§ INSTRUCTIONS FOR THE TASK: How many lines in the records below contain the word "income"? Reply with that number only.

============

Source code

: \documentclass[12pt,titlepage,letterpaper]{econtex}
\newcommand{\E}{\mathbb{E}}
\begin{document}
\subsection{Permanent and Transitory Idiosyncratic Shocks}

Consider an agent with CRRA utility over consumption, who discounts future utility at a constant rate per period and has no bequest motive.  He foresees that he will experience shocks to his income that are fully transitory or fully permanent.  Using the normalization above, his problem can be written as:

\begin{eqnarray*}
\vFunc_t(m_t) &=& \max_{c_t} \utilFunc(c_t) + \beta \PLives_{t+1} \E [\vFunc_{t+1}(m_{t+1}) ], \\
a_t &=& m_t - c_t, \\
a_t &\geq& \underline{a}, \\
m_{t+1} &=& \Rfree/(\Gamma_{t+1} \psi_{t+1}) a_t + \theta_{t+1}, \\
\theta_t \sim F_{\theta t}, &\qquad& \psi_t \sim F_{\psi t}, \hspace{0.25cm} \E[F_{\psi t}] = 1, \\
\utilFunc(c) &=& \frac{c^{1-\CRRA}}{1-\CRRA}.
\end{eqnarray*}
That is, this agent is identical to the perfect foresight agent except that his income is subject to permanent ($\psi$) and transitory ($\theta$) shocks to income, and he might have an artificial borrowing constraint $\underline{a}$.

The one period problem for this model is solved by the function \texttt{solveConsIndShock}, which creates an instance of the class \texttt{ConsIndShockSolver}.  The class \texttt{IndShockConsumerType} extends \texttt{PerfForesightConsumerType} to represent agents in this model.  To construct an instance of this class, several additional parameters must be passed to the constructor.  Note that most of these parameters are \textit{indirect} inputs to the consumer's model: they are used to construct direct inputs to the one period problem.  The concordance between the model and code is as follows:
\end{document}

============

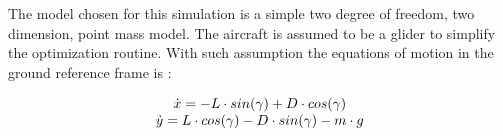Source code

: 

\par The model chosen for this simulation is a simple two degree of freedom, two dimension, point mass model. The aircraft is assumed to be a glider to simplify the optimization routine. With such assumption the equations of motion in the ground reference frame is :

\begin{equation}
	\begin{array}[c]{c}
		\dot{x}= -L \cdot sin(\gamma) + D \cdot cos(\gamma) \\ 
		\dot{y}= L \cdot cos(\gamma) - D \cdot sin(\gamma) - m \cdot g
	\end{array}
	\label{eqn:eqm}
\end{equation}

============

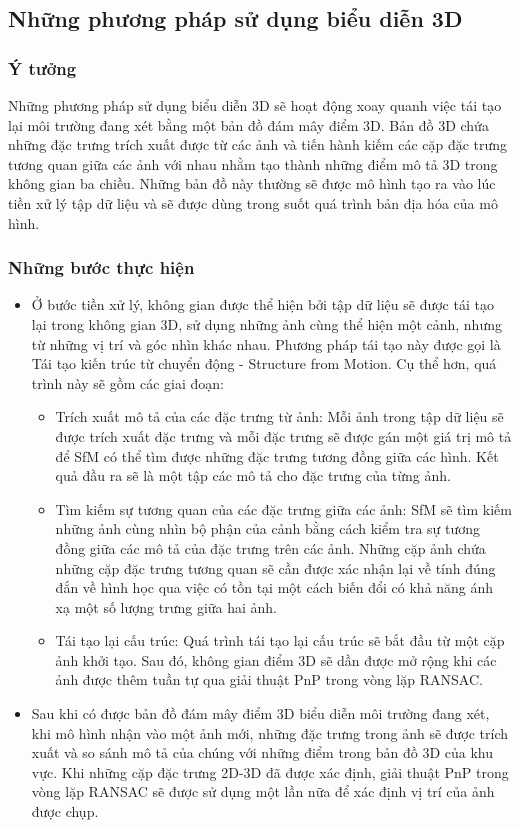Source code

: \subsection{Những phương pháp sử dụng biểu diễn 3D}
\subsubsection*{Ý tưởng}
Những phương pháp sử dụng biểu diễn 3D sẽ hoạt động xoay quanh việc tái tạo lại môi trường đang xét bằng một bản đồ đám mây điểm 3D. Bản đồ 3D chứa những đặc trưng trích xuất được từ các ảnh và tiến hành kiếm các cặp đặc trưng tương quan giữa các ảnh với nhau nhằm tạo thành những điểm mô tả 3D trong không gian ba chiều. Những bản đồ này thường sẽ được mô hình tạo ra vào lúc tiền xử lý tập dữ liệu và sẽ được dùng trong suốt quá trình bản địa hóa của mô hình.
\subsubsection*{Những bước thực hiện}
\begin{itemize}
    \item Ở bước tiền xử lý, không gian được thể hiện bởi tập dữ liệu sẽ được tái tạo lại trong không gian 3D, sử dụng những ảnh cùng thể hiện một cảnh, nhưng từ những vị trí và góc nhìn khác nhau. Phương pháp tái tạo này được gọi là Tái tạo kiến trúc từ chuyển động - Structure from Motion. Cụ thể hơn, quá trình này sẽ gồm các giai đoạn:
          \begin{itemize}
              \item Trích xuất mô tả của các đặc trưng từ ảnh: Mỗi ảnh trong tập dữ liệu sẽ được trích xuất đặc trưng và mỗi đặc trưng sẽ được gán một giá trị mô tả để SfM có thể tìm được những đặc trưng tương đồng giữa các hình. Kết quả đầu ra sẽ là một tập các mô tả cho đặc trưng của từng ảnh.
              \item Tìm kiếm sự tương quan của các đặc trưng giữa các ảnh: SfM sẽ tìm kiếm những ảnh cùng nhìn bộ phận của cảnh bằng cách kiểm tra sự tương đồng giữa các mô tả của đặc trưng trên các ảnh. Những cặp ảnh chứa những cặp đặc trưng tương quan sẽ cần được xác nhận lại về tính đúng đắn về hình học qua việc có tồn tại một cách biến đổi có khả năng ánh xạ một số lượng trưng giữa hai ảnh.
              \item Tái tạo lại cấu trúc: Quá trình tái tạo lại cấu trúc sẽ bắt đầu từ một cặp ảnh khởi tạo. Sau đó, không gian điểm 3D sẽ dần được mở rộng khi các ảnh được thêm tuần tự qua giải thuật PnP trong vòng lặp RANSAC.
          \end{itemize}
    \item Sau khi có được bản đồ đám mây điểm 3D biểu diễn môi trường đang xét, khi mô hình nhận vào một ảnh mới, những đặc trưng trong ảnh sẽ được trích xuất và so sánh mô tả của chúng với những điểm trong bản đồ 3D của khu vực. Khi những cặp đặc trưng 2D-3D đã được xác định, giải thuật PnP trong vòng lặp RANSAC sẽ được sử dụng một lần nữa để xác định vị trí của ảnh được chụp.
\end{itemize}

============

§ ANSWER: 2